The induction of specific inflammatory genes plays a major role in orchestrating the multifaceted host defense response during inflammatory diseases. We have previously shown that both the hematopoietic and nonhematopoietic compartments contribute to TLR4-sensitive muscularis inflammatory signaling during early endotoxin-induced ileus (8). However, the individual quantitative contributions of MyD88 and TRIF signaling to the induction of specific inflammatory mediators during early endotoxin-induced ileus were not determined. Consequently, we analyzed LPS-induced changes in intestinal muscularis gene expression of the following inflammatory mediators: CXCL10, granulomonocyte colony stimulating factor (GM-CSF, syn. CSF-2), inducible NO synthase (iNOS), IL-1β, IL-6, and IL-10 in MyD88+/+, MyD88−/−, TRIF+/+, and TRIF−/− mice (n = 4–6) and calculated the fold increase in a strain-specific fashion. Technically, in general, MyD88 wild-type sham mice, which were treated with oral growth-inhibiting antibiotics for breeding purposes, consistently displayed a higher baseline of inflammatory gene expression compared with nonantibiotic-treated TRIF wild-type sham mice (C57Bl/6 mice), even though antibiotics were discontinued at least 2 wk before experimentation (ratio sham-treated MyD88+/+ to sham-treated TRIF+/+ mice: GM-CSF: 2.53 ± 1.1, iNOS: 3.2 ± 1.5, IL-6: 6.1 ± 3.2, CXCL10: 2.3 ± 0.7, IL-10: 1.7 ± 0.6, and Il-1β: 1.9 ± 0.8). Hence, the mRNA fold inductions observed in MyD88 mice by LPS relatively to sham MyD88 mice were comparatively less than the mRNA fold inductions by LPS in TRIF mice compared with sham-treated TRIF mice.
TLR4-dependent GM-CSF expression, known to be solely derived from nonhematopoietic cells, was significantly induced in LPS-treated MyD88+/+ (150-fold) mice, while no significant induction occurred in MyD88−/− mice. In comparison, GM-CSF was induced by LPS in both TRIF+/+ (470-fold) and TRIF−/− (770-fold) mice (Fig. 3A, left y-axis). A similar MyD88-dependent/TRIF-independent gene induction pattern was detected for both iNOS (Fig. 3A, right y-axis) and the major proinflammatory cytokine IL-6 (Fig. 3B, left y-axis). In contrast, the potent chemokine CXCL10 was only partially MyD88 dependent, as the 560-fold induction by LPS in MyD88+/+ was diminished to a 220-fold increase in MyD88−/− mice. However, CXCL10 gene transcription demonstrated a virtual complete dependency on the adaptor molecule TRIF. In TRIF+/+ mice, LPS caused an ∼1,500-fold induction of CXCL10, whereas only a 70-fold induction was observed in LPS-treated TRIF−/− mice compared with sham-treated TRIF+/+ mice (Fig. 3B, right y-axis). Interestingly, LPS-triggered gene induction of the inflammatory cytokine IL-1β showed a dependency on the MyD88-dependent pathway with a 4-fold and 0.8-fold increase in MyD88+/+ and MyD88−/− mice but was significantly higher induced in TRIF-deficient mice (14-fold) compared with a minor upregulation in TRIF+/+ mice (3-fold; Fig. 3C, left y-axis). Finally, we investigated molecular changes in IL-10, representing the anti-inflammatory gene target. IL-10 gene transcripts mirrored the gene induction pattern for IL-6, iNOS, and GM-CSF, mRNAs by demonstrating significantly increased transcripts in a MyD88-dependent manner with a threefold, sixfold, and fourfold induction in LPS-treated MyD88+/+, TRIF+/+, and TRIF−/− mice, respectively, but IL-10 gene levels in LPS-treated MyD88−/− mice remained at baseline levels of sham-treated mice (Fig. 3C, right y-axis).

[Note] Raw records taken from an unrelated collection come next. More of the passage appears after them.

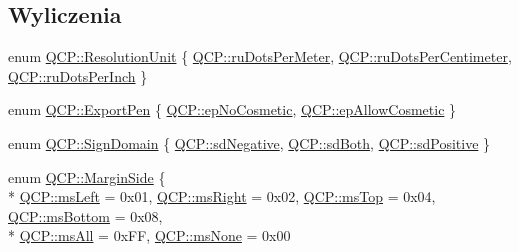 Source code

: \subsection*{Wyliczenia}
\begin{DoxyCompactItemize}
\item 
enum \hyperlink{namespace_q_c_p_a715d46153da230990aa887d0f0602452}{Q\+C\+P\+::\+Resolution\+Unit} \{ \hyperlink{namespace_q_c_p_a715d46153da230990aa887d0f0602452a707d005dea5c4ab694e4270d9c6094e8}{Q\+C\+P\+::ru\+Dots\+Per\+Meter}, 
\hyperlink{namespace_q_c_p_a715d46153da230990aa887d0f0602452a4224e01f49b331489ad8cb12b619b229}{Q\+C\+P\+::ru\+Dots\+Per\+Centimeter}, 
\hyperlink{namespace_q_c_p_a715d46153da230990aa887d0f0602452affb887d8efe79c39a1aca2acd7002afc}{Q\+C\+P\+::ru\+Dots\+Per\+Inch}
 \}
\item 
enum \hyperlink{namespace_q_c_p_a17844f19e1019693a953e1eb93536d2f}{Q\+C\+P\+::\+Export\+Pen} \{ \hyperlink{namespace_q_c_p_a17844f19e1019693a953e1eb93536d2faae8fcfaafee234ce18558afef83f6a78}{Q\+C\+P\+::ep\+No\+Cosmetic}, 
\hyperlink{namespace_q_c_p_a17844f19e1019693a953e1eb93536d2fa50d3657dba3fb90560b93a823cb0a6e8}{Q\+C\+P\+::ep\+Allow\+Cosmetic}
 \}
\item 
enum \hyperlink{namespace_q_c_p_afd50e7cf431af385614987d8553ff8a9}{Q\+C\+P\+::\+Sign\+Domain} \{ \hyperlink{namespace_q_c_p_afd50e7cf431af385614987d8553ff8a9a2d18af0bc58f6528d1e82ce699fe4829}{Q\+C\+P\+::sd\+Negative}, 
\hyperlink{namespace_q_c_p_afd50e7cf431af385614987d8553ff8a9aa38352ef02d51ddfa4399d9551566e24}{Q\+C\+P\+::sd\+Both}, 
\hyperlink{namespace_q_c_p_afd50e7cf431af385614987d8553ff8a9a584784b75fb816abcc627cf743bb699f}{Q\+C\+P\+::sd\+Positive}
 \}
\item 
enum \hyperlink{namespace_q_c_p_a7e487e3e2ccb62ab7771065bab7cae54}{Q\+C\+P\+::\+Margin\+Side} \{ \\*
\hyperlink{namespace_q_c_p_a7e487e3e2ccb62ab7771065bab7cae54a9500c8bfcc9e80b9dff0a8e00e867f07}{Q\+C\+P\+::ms\+Left} = 0x01, 
\hyperlink{namespace_q_c_p_a7e487e3e2ccb62ab7771065bab7cae54a93c719593bb2b94ed244d52c86d83b65}{Q\+C\+P\+::ms\+Right} = 0x02, 
\hyperlink{namespace_q_c_p_a7e487e3e2ccb62ab7771065bab7cae54a5db8fb0d0b0ecf0d611c2602a348e8a0}{Q\+C\+P\+::ms\+Top} = 0x04, 
\hyperlink{namespace_q_c_p_a7e487e3e2ccb62ab7771065bab7cae54a5241d8eac2bab9524a38889f576179cc}{Q\+C\+P\+::ms\+Bottom} = 0x08, 
\\*
\hyperlink{namespace_q_c_p_a7e487e3e2ccb62ab7771065bab7cae54a43d7361cb0c5244eabdc962021bffebc}{Q\+C\+P\+::ms\+All} = 0x\+FF, 
\hyperlink{namespace_q_c_p_a7e487e3e2ccb62ab7771065bab7cae54a80aa4149f16dabd538f8b2e3d42c42d5}{Q\+C\+P\+::ms\+None} = 0x00

\end{DoxyCompactItemize}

Recently, our group has published experimental evidence that nonhematopoietic cell lineages primarily mediate TLR4-triggered ileus during early endotoxemia. A unique feature of TLR4 signaling is that it distinctly utilizes both MyD88-dependent and TRIF-dependent pathways for signal transduction. The absolute requirement and quantitative contribution of each of the downstream signaling pathways during early endotoxemia have not been previously determined. In this study, we report that MyD88 and TRIF are nonredundant pathways of TLR4 signaling during early endotoxemia, although the presence of MyD88 is a prerequisite to elicit the functional consequence of early nonhematopoietic cell lineage mediated ileus. Furthermore, the MyD88-dependent pathway orchestrates the expression of the majority of the measured local counterbalanced pro- and anti-inflammatory mediators within the muscularis externa. Interestingly, a positive reinforcement of MyD88 signal transduction might result from TLR4-dependent induction of MyD88 mRNA, which occurred equally in both hematopoietic and nonhematopoietic cell lineages within the intestinal muscularis, while TRIF mRNA remained unchanged. Nonetheless, TLR4 also distinctly signals through the TRIF adaptor molecule and indeed this pathway is also activated within the muscularis externa, as evidenced by the TRIF-dependent induction of CXCL10 gene transcripts. Despite the reported lack of leukocytic extravasation in early TLR4-mediated ileus (8), the absence of CXCL10 induction in TRIF-deficient mice might participate in the amelioration of ileus severity in these mice. Taking the known time delay of TRIF-mediated NF-κB activation into account, the subordinate role of TRIF in endotoxin-induced ileus could possibly change over time.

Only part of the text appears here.